State park in Rio de Janeiro, Brazil

The Paraty-Mirim State Park Parque Estadual De Paraty-Mirim), sometimes spelled Parati Mirim State Park, is a state park in the state of Rio de Janeiro, Brazil. It preserves a ruined village that was once a significant port.

==Location==

The former village of Paraty-Mirim is on the southern coast of the state about 15 km from the municipal seat of Paraty.
The village was once an alternative to the port of Paraty for shipping gold and conducting other transactions.
During the coffee boom it was also a place were slaves were landed, often illegally, for the São Paulo plantations.
The village became depopulated during the 19th century.
All that remains is a colonial residence, a church dedicated to Our Lady of Conception, and many ruins.
The village is protected by the Paraty-Mirim State Park, the Cairuçu Environmental Protection Area and the Juatinga Ecological Reserve.

The Paraty-Mirim State Park covers an area of unusual beauty, with wide slopes covered by abundant vegetation.
The park contains the beach, the river and the indigenous reserve of Paraty-Mirim.
The ruins have been listed by the National Institute of Historic and Artistic Heritage (IPHAN).
The park is contained with the Cairuçu Environmental Protection Area.

==History==

The Paraty-Mirim State Park was created by state decree 15.927 of 29 November 1972.
Since it was in a tourist region, it became the Paraty-Mirim State Recreation Area (área estadual de lazer de Paraty-Mirim) by Decree 996 of 17 November 1976.
Later it was transformed into an ecological park to prevent the expansion of tourism from damaging the local ecosystem.
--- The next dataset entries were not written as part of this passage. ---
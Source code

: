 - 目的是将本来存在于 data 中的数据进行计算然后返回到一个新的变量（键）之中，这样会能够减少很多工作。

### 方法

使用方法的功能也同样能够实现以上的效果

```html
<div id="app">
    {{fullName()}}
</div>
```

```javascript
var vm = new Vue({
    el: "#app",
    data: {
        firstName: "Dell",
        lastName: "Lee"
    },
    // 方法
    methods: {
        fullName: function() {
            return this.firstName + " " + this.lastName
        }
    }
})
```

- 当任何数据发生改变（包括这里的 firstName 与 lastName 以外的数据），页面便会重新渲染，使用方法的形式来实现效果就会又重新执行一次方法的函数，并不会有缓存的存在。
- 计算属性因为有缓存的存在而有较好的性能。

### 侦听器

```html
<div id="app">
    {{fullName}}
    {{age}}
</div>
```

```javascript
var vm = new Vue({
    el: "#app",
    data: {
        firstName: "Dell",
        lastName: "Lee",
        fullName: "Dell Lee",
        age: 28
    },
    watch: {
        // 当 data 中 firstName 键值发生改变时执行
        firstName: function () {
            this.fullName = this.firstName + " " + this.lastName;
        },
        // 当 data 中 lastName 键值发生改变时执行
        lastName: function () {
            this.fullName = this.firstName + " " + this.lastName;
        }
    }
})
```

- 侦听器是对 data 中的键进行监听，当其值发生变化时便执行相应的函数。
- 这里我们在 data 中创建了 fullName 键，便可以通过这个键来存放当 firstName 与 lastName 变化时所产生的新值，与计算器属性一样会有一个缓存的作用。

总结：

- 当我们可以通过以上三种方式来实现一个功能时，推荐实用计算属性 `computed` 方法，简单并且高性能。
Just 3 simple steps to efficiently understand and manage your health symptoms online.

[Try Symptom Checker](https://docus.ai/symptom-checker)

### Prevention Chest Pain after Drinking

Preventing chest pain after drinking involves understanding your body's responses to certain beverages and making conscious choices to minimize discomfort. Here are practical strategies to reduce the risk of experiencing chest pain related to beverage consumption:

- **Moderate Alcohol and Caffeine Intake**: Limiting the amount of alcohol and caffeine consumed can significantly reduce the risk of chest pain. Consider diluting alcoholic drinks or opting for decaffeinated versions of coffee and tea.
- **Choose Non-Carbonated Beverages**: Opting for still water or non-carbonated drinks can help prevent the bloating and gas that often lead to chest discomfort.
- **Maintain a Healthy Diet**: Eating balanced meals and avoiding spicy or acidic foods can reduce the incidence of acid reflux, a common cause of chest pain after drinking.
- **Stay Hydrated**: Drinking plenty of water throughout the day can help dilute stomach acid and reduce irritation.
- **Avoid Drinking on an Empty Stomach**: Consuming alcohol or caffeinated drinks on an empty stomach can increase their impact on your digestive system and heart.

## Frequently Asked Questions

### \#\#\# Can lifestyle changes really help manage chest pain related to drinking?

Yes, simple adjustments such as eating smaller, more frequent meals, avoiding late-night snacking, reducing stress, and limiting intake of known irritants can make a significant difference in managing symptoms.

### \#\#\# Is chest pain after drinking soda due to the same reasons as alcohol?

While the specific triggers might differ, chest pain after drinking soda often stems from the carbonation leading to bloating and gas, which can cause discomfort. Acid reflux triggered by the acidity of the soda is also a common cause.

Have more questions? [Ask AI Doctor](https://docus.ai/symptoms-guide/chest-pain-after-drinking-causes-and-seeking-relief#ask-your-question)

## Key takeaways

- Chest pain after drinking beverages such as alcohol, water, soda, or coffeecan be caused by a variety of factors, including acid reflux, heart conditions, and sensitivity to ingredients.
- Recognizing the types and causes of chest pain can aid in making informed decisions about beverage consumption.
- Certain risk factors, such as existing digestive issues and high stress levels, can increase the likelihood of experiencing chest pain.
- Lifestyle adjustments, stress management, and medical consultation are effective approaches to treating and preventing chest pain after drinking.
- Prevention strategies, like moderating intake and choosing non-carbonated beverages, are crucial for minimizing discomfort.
Public hearings were held in October 2013 on re-categorizing the Paraty Mirim State Recreation Area and the Juatinga Ecological Reserve
as a State Park and a state-level Sustainable Development Reserve conforming to the definitions in the National System of Nature Conservation Units (SNUC).
The best preserved areas of the recreation area would be contained in the State Park.